Two of them, forward P/E and enterprise value, give you new ways to value stocks. The third, an improved way to find and evaluate your stock’s direct competitors, is easiest to explain, so I’ll start with it.
You can access each feature by getting a price quote on Yahoo’s main stock page (finance.yahoo.com ) and then using the menu on the left to select the required report.
Who’s the Best?
It pays to check out the competition, because one of them might be a better bet than your stock.
Yahoo’s new Competitors report is perfectly suited for that task.

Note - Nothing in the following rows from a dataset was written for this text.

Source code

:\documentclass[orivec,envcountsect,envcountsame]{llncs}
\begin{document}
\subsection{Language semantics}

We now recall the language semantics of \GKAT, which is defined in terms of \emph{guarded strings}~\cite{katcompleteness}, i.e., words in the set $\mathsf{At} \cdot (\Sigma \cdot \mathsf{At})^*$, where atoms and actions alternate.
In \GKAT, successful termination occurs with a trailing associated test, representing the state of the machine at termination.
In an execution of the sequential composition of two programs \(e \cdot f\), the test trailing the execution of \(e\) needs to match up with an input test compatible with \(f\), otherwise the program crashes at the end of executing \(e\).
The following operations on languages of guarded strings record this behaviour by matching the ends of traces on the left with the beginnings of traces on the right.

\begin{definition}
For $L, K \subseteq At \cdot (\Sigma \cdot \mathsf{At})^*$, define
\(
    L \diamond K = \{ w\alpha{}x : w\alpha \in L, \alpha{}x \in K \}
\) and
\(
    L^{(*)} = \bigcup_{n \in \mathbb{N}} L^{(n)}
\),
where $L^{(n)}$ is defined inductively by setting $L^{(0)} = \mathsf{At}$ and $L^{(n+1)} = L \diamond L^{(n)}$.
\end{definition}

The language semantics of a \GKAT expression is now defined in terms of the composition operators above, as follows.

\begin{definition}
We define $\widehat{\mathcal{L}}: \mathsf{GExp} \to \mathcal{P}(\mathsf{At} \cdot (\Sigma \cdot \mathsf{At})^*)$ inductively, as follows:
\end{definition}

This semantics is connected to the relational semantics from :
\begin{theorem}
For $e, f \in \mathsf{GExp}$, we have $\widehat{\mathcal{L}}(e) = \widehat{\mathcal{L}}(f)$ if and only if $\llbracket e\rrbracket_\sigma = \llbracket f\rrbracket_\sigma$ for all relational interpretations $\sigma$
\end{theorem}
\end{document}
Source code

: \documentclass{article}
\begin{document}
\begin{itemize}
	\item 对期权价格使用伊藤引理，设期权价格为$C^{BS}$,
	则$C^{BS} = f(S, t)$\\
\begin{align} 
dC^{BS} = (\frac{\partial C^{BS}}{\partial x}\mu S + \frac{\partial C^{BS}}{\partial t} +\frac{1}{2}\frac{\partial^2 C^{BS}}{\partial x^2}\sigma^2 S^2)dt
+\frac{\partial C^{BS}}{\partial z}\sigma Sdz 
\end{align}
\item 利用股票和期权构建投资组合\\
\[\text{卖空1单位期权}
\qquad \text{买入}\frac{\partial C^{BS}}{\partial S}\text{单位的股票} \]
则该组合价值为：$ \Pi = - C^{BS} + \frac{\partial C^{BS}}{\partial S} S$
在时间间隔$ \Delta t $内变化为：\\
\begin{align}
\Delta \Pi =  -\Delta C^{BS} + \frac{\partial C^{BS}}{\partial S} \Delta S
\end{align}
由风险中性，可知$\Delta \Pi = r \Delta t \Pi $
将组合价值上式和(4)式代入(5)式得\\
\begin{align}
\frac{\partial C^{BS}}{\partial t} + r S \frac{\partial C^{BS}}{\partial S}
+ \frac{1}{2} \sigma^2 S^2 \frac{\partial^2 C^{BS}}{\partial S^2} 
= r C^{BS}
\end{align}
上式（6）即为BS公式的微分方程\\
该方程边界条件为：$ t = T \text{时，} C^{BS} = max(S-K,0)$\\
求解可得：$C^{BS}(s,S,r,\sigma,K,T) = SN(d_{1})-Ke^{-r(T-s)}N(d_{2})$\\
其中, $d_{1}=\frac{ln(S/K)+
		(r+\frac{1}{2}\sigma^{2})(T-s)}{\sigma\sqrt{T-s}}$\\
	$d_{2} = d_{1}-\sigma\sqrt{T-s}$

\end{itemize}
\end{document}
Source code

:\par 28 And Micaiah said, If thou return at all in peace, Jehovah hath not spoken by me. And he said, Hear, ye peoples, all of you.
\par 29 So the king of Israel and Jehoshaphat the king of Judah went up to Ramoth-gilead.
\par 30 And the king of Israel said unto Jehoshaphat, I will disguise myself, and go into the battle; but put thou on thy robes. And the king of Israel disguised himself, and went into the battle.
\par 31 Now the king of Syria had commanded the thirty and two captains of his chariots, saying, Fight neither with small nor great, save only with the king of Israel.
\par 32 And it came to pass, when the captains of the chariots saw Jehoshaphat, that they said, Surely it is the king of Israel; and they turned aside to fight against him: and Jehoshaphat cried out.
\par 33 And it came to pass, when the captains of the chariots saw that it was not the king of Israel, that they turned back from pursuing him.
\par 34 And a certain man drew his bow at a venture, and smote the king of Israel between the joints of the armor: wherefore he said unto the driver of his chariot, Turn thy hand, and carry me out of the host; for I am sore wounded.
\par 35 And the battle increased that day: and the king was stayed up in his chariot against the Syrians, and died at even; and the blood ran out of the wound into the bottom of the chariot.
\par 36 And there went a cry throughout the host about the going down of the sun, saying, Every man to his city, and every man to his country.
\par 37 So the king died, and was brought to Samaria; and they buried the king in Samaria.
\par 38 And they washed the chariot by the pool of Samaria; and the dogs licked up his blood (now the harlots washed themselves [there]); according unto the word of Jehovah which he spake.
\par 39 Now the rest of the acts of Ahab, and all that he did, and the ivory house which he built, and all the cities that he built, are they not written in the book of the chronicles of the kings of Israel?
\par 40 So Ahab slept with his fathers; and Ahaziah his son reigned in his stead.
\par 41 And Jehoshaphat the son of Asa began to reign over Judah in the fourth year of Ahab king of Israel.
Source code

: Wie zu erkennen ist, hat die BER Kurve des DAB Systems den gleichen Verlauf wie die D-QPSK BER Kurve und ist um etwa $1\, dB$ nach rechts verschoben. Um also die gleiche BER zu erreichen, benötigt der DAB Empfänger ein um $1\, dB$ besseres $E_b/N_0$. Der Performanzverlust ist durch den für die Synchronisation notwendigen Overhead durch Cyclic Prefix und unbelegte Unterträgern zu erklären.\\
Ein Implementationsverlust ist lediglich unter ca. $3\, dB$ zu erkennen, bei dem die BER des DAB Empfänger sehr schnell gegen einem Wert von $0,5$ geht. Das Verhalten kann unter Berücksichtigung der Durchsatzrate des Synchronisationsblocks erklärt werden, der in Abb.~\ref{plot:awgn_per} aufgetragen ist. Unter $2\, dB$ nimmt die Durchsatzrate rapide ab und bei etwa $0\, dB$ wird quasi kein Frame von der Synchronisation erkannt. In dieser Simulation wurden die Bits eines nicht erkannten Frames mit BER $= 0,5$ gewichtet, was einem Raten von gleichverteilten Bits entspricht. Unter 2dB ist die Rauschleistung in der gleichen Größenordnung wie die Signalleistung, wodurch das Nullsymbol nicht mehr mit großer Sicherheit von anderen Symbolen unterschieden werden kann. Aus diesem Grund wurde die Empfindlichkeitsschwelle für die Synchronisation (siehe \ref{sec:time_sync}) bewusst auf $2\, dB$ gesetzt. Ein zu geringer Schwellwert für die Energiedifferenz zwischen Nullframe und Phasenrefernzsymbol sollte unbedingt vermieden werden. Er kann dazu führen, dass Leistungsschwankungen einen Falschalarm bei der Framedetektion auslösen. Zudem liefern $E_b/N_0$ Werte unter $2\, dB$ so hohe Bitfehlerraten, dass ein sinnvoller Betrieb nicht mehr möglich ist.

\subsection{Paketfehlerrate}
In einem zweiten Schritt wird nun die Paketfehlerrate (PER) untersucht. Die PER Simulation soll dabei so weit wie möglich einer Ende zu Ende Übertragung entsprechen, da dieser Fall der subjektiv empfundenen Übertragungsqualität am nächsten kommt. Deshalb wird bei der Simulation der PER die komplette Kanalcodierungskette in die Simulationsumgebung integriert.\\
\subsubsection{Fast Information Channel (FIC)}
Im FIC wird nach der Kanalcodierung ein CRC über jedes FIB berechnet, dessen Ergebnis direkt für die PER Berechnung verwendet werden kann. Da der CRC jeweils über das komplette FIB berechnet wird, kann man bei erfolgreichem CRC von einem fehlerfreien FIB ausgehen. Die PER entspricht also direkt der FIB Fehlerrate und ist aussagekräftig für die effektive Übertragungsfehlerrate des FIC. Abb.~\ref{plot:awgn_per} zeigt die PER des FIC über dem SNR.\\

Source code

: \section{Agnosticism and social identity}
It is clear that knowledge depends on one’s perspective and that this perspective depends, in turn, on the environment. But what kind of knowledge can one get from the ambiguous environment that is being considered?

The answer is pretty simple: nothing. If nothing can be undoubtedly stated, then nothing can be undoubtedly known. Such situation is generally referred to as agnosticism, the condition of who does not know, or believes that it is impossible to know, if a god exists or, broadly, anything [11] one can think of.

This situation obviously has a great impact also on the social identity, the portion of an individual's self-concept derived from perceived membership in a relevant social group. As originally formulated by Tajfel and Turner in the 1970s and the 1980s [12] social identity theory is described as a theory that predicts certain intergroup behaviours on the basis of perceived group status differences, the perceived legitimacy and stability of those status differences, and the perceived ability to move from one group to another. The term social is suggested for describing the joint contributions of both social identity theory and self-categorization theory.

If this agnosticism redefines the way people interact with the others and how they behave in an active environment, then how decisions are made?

It’s better than most sites at pinpointing direct competitors, and it also gives you the info you need to pick the most promising candidate.
For instance when I looked up imported home furnishings retailer Pier 1 Imports, Yahoo correctly nailed Cost Plus World Markets, Bed Bath & Beyond, and Williams-Sonoma as its main competitors.
I’ve mentioned in previous columns that when comparing firms in the same industry, all else equal, those with the most sales, highest sales growth, and the highest operating margins are usually the most promising candidates. Yahoo’s competitor’s report lists all that plus more, in a concise and usable format. In this instance, Bed Bath & Beyond was tops in each category.
A Better P/E
The price/earnings ratio (P/E), which is the latest stock price divided by 12-month’s per share earnings, is the most widely used stock valuation gauge.
Most sites display P/E ratios calculated using TTM (trailing 12-months) reported earnings, but that can be misleading because the TTM earnings are often reduced by one-time or non-recurring charges.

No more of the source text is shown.